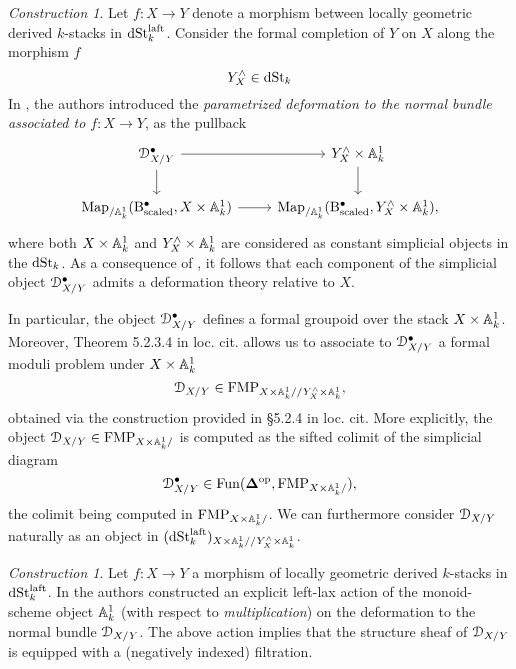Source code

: \documentclass[10pt,a4paper,reqno]{amsart} %
\theoremstyle{plain}
\theoremstyle{definition}
\theoremstyle{remark}
\numberwithin{equation}{section}
\newtheorem{construction}[thm]{Construction}
\begin{document}
\begin{construction} \label{construction:def_to_the_normal_bundle}
    Let $f \colon X \to Y$ denote a morphism between locally geometric derived $k$-stacks in $\mathrm{dSt}^{\mathrm{laft}}_k$. Consider the formal completion of $Y$ on $X$ along
    the morphism $f$
        \[
            Y^\wedge_X \in \mathrm{dSt}_k  
        \]
    In \cite[\S 9.3]{Gaitsgory_Study_II}, the authors introduced the \emph{parametrized deformation to the normal bundle associated to $f \colon X \to Y$}, as the pullback
        \begin{equation} \label{eq:parametrized_deformation}
        \begin{tikzcd}
            \cD^\bullet_{X/Y} \ar{r} \ar{d} &   Y^\wedge_X \times \bbA^1_k \ar{d} \\
            \Map_{/ \bbA^1_k}(\mathrm{B}^\bullet_{\mathrm{scaled}}, X \times \bbA^1_k) \ar{r} & \Map_{/ \bbA^1_k}(\mathrm{B}^\bullet_{\mathrm{scaled}}, Y^\wedge_X \times \bbA^1_k),
        \end{tikzcd}
        \end{equation}
    where both $X \times \mathbb A^1_k$ and $Y^\wedge_X \times \mathbb A^1_k$ are considered as constant simplicial objects in the \infcat $\mathrm{dSt}_k$.
    As a consequence of \cite[Theorem 9.2.3.4]{Gaitsgory_Study_II}, it follows that
    each component of the simplicial object
    $\mathcal D_{X/Y}^\bullet$ admits a deformation theory relative to $X$.
    
    In particular, the object $\mathcal D^\bullet_{X/ Y}$ defines a formal groupoid over the stack
    $X \times \mathbb A^1_k$. Moreover, Theorem 5.2.3.4 in loc. cit. allows us to associate to $\mathcal D^\bullet_{X/Y}$ a
    formal moduli problem under $X \times \mathbb A^1_k$
           \[
               \mathcal D_{X/Y} \in \mathrm{FMP}_{X \times \mathbb A^1_k/ / Y^\wedge_X \times \mathbb A^1_k},
           \]
    obtained via the construction provided in \S 5.2.4 in loc. cit.
    More explicitly, the object $\mathcal D_{X/ Y} \in \mathrm{FMP}_{X \times \mathbb A^1_k/ }$ is computed as the sifted colimit of the simplicial diagram
        \[
            \mathcal D_{X/ Y}^\bullet \in \operatorname{Fun}(\bm{\Delta} ^\mathrm{op}, \mathrm{FMP}_{X \times \mathbb A^1_k/ })  ,
        \]
    the colimit being computed in $\mathrm{FMP}_{X \times \mathbb A^1_k/ }$. We can furthermore consider $\mathcal D_{X/Y}$
    naturally as an object in $(\mathrm{dSt}^{\mathrm{laft}}_k)_{X \times \mathbb A^1_k/ / Y^\wedge_X \times \mathbb A^1_k}$.
\end{construction}

\begin{construction}
    Let $f \colon X \to Y$ a morphism of locally geometric derived $k$-stacks in $\mathrm{dSt}_k^{\mathrm{laft}}$. In \cite[\S 9.2.5]{Gaitsgory_Study_II} the authors
    constructed an explicit left-lax action of the monoid-scheme object $\mathbb A^1_k$ (with respect to \emph{multiplication})
    on the deformation to the normal bundle $\mathcal D_{X/ Y}$. The above action
    implies that the structure sheaf of $\mathcal D_{X/ Y}$ is equipped with a (negatively indexed) filtration. 
\end{construction}
\end{document}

_ _ _ _

ACTION ITEM → Take from the entries every line that has the string "computed".

REPLY TO THE EXERCISE →
    More explicitly, the object $\mathcal D_{X/ Y} \in \mathrm{FMP}_{X \times \mathbb A^1_k/ }$ is computed as the sifted colimit of the simplicial diagram
    the colimit being computed in $\mathrm{FMP}_{X \times \mathbb A^1_k/ }$. We can furthermore consider $\mathcal D_{X/Y}$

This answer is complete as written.